Exercise aim
The listing below contains a span that opens with the line containing "seasonal effects." and closes with the line containing "You should be". Return that span exactly.
--- START ---
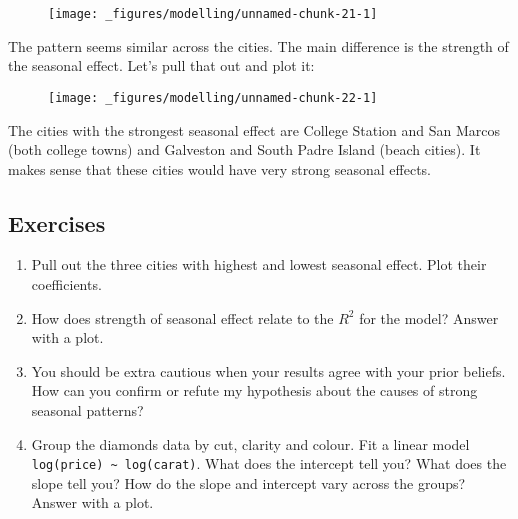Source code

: \begin{figure}[H]
  \centering
  \texttt{[image: \_figures/modelling/unnamed-chunk-21-1]}
\end{figure}

The pattern seems similar across the cities. The main difference is the
strength of the seasonal effect. Let's pull that out and plot it:

\begin{Shaded}
\end{Shaded}

\begin{figure}[H]
  \centering
  \texttt{[image: \_figures/modelling/unnamed-chunk-22-1]}
\end{figure}

The cities with the strongest seasonal effect are College Station and
San Marcos (both college towns) and Galveston and South Padre Island
(beach cities). It makes sense that these cities would have very strong
seasonal effects.

\subsection{Exercises}\label{exercises-3}

\begin{enumerate}
\def\labelenumi{\arabic{enumi}.}
\item
  Pull out the three cities with highest and lowest seasonal effect.
  Plot their coefficients.
\item
  How does strength of seasonal effect relate to the \(R^2\) for the
  model? Answer with a plot.
\item
  You should be extra cautious when your results agree with your prior
  beliefs. How can you confirm or refute my hypothesis about the causes
  of strong seasonal patterns?
\item
  Group the diamonds data by cut, clarity and colour. Fit a linear model
  \texttt{log(price)\ \textasciitilde{}\ log(carat)}. What does the
  intercept tell you? What does the slope tell you? How do the slope and
  intercept vary across the groups? Answer with a plot.
\end{enumerate}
--- END ---
Exercise solution
seasonal effects.

\subsection{Exercises}\label{exercises-3}

\begin{enumerate}
\def\labelenumi{\arabic{enumi}.}
\item
  Pull out the three cities with highest and lowest seasonal effect.
  Plot their coefficients.
\item
  How does strength of seasonal effect relate to the \(R^2\) for the
  model? Answer with a plot.
\item
  You should be extra cautious when your results agree with your prior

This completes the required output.